トカゲか? トカゲだったら細長い尻尾っていうのは当てはまる。でも、トカゲって飛ばないよな?
じゃあ、蛇? 蛇だったら細長い尻尾を持っているから当てはまる。でも、蛇も飛ばないよな?
ここでトカゲも蛇も飛ばない、と言い切れない自分が悲しいぞ。
とはいえこの世界だとなんでもあり、な気がするんだよ。
「あっ」
不意にスミレが声を上げた。
俺はスクリーンから顔を上げて、スミレを見るとスミレが忙しなく何かを操作をしているのが見えた。
「スミレ、何があった?」
「サーチング・スフィアが攻撃されました」
「また?」
俺は寝袋から出て立ち上がると、そのままスミレの展開しているスクリーンの前に移動する。
「どれだ?」
「第2グループの1つです。
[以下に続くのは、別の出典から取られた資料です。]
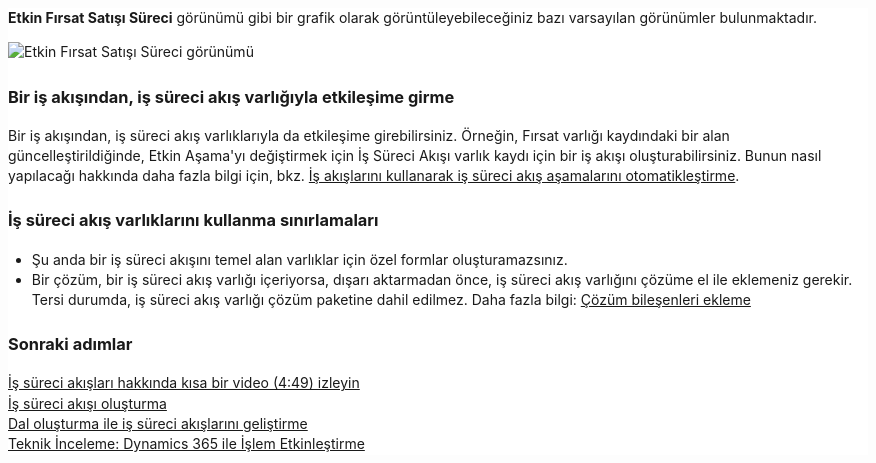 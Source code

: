 **Etkin Fırsat Satışı Süreci** görünümü gibi bir grafik olarak görüntüleyebileceğiniz bazı varsayılan görünümler bulunmaktadır. 

![Etkin Fırsat Satışı Süreci görünümü](media/bpf-default-view.png)

### <a name="interact-with-the-business-process-flow-entity-from-a-workflow"></a>Bir iş akışından, iş süreci akış varlığıyla etkileşime girme
Bir iş akışından, iş süreci akış varlıklarıyla da etkileşime girebilirsiniz. Örneğin, Fırsat varlığı kaydındaki bir alan güncelleştirildiğinde, Etkin Aşama'yı değiştirmek için İş Süreci Akışı varlık kaydı için bir iş akışı oluşturabilirsiniz. Bunun nasıl yapılacağı hakkında daha fazla bilgi için, bkz. [İş akışlarını kullanarak iş süreci akış aşamalarını otomatikleştirme](https://blogs.msdn.microsoft.com/crminthefield/2017/12/18/automate-business-process-flow-stages-using-workflows).


### <a name="limitations-of-using-business-process-flow-entities"></a>İş süreci akış varlıklarını kullanma sınırlamaları

- Şu anda bir iş süreci akışını temel alan varlıklar için özel formlar oluşturamazsınız.
- Bir çözüm, bir iş süreci akış varlığı içeriyorsa, dışarı aktarmadan önce, iş süreci akış varlığını çözüme el ile eklemeniz gerekir. Tersi durumda, iş süreci akış varlığı çözüm paketine dahil edilmez. Daha fazla bilgi: [Çözüm bileşenleri ekleme](/powerapps/maker/model-driven-apps/create-solution#add-solution-components)

### <a name="next-steps"></a>Sonraki adımlar  
 [İş süreci akışları hakkında kısa bir video (4:49) izleyin](https://go.microsoft.com/fwlink/p/?linkid=842226)   
 [İş süreci akışı oluşturma](create-business-process-flow.md)   
 [Dal oluşturma ile iş süreci akışlarını geliştirme](enhance-business-process-flows-branching.md) <br/>
 [Teknik İnceleme: Dynamics 365 ile İşlem Etkinleştirme](http://download.microsoft.com/download/C/3/B/C3B46E35-9445-43B9-800B-474E022EE352/Process%20Enablement%20with%20Microsoft%20Dynamics%20CRM%202013.pdf)</br>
今隣を飛んでいたサーチング・スフィアの映像を調べています」
そう言いながらスミレはサーチング・スフィアの映像の1つを大きくしてスクリーンの前に呼び出した。
「これがそうです・・・ここですね、ここで攻撃があった時間です。すぐに攻撃されたサーチング・スフィアにカメラを向けましたが、何も映ってません」
「3個で1つのグループだろ? もう1個の映像は?」
「すぐに呼び出します・・・これですね・・・ああ、ちょっと待ってください」
ザザーっというノイズと一緒にほんの5秒ほどの映像が映し出されたけど、俺には早すぎて何が起きたのかさっぱり判らなかった。
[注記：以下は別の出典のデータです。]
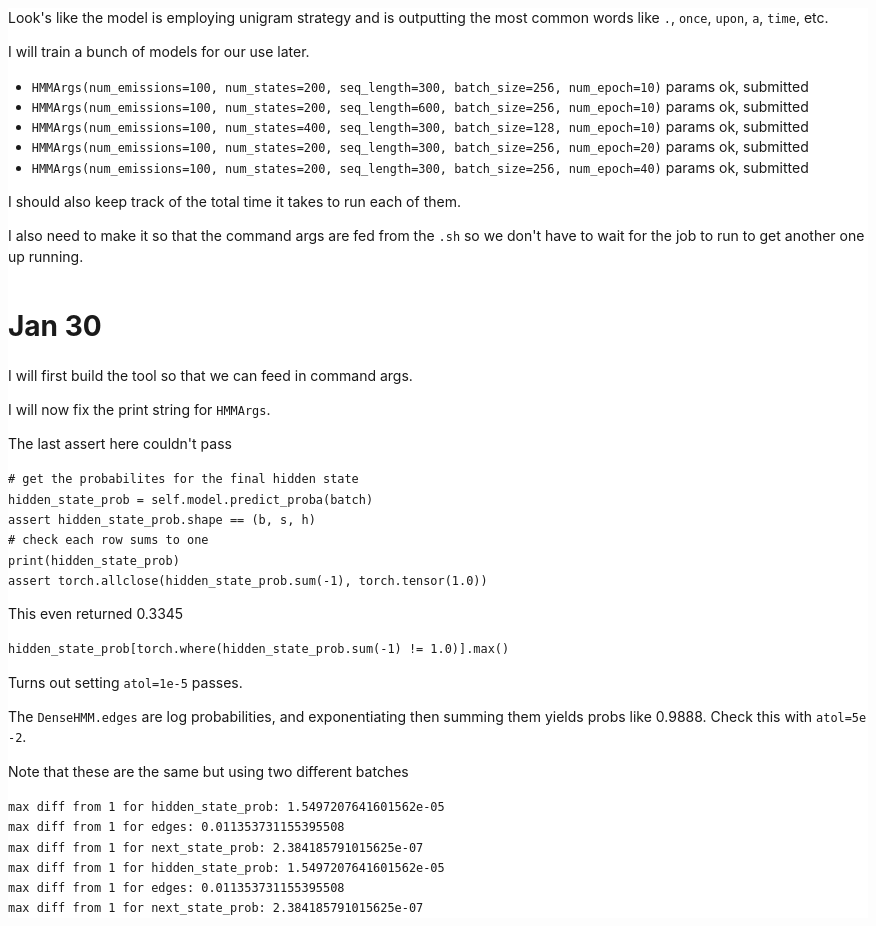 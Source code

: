 Look's like the model is employing unigram strategy and is outputting the most common words like `.`, `once`, `upon`, `a`, `time`, etc.

I will train a bunch of models for our use later.

- `HMMArgs(num_emissions=100, num_states=200, seq_length=300, batch_size=256, num_epoch=10)` params ok, submitted
- `HMMArgs(num_emissions=100, num_states=200, seq_length=600, batch_size=256, num_epoch=10)` params ok, submitted
- `HMMArgs(num_emissions=100, num_states=400, seq_length=300, batch_size=128, num_epoch=10)` params ok, submitted
- `HMMArgs(num_emissions=100, num_states=200, seq_length=300, batch_size=256, num_epoch=20)` params ok, submitted
- `HMMArgs(num_emissions=100, num_states=200, seq_length=300, batch_size=256, num_epoch=40)` params ok, submitted

I should also keep track of the total time it takes to run each of them.

I also need to make it so that the command args are fed from the `.sh` so we don't have to wait for the job to run to get another one up running.

# Jan 30

I will first build the tool so that we can feed in command args.

I will now fix the print string for `HMMArgs`.

The last assert here couldn't pass
```
# get the probabilites for the final hidden state
hidden_state_prob = self.model.predict_proba(batch)
assert hidden_state_prob.shape == (b, s, h)
# check each row sums to one
print(hidden_state_prob)
assert torch.allclose(hidden_state_prob.sum(-1), torch.tensor(1.0))
```

This even returned 0.3345
```
hidden_state_prob[torch.where(hidden_state_prob.sum(-1) != 1.0)].max()
```

Turns out setting `atol=1e-5` passes.

The `DenseHMM.edges` are log probabilities, and exponentiating then summing them yields probs like 0.9888. Check this with `atol=5e-2`.

Note that these are the same but using two different batches
```
max diff from 1 for hidden_state_prob: 1.5497207641601562e-05
max diff from 1 for edges: 0.011353731155395508
max diff from 1 for next_state_prob: 2.384185791015625e-07
max diff from 1 for hidden_state_prob: 1.5497207641601562e-05
max diff from 1 for edges: 0.011353731155395508
max diff from 1 for next_state_prob: 2.384185791015625e-07
```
でもスミレには解析ができたようで、ちょいちょいと操作している。
「ここからスローで送りますね・・・振り返った瞬間の映像ですから動いてますけど見える筈です」
スミレの言葉を聞きながら、スローモーションの筈なのにかなりのスピードで動く画面を見る。
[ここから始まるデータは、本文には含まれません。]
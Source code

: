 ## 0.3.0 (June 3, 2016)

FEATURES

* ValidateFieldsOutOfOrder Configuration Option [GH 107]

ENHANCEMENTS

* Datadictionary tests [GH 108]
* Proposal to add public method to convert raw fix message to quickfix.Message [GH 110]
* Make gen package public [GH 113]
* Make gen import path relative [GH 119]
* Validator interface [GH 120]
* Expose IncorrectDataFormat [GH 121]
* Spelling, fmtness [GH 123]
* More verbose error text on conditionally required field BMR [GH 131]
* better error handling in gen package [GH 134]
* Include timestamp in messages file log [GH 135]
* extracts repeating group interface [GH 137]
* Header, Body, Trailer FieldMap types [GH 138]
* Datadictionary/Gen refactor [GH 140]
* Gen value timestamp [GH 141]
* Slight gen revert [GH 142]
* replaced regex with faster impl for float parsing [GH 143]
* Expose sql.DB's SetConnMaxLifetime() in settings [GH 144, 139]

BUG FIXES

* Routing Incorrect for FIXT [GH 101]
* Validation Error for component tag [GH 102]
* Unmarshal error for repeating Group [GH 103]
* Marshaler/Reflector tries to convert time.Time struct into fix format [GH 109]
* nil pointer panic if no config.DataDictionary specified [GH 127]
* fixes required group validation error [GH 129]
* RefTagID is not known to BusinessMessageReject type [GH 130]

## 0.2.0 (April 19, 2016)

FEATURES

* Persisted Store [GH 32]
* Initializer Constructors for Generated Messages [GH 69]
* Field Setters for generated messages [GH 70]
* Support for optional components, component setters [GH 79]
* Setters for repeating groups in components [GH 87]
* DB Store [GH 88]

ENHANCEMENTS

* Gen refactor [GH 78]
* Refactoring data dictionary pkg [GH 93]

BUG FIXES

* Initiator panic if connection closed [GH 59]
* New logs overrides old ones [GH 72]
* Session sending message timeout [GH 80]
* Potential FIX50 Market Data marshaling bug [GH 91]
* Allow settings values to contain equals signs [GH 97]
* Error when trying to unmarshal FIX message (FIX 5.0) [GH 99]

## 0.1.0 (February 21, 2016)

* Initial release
左から右にぐるっとカメラが移動していき、映像の右端にまた細長い何かが動いているのが見えた。
今度はさっきの映像よりも動きがよく見える。
「なんか・・・鞭みたいだな」
「そうですね・・動きがとてもしなやかです」
一瞬の映像だったけど、まるで鞭を打ち込まれたような円を描くような動きをする細長いものが見えた。
「あれ、鞭じゃなかったら・・・尻尾?」
「なるほど、そんな風にも動いてますね」
でもあれがただの尻尾なんかじゃない事は、俺もスミレも判っている。
「残りを他のチームに編成できるか?」
「はい、では、先頭と最後のチームに1個ずつ入れます。左のチームは高度を上げて他のチームと同じにして間に入れます」
「うん、それでいい」
じゃあ、もう少し様子を見ようか。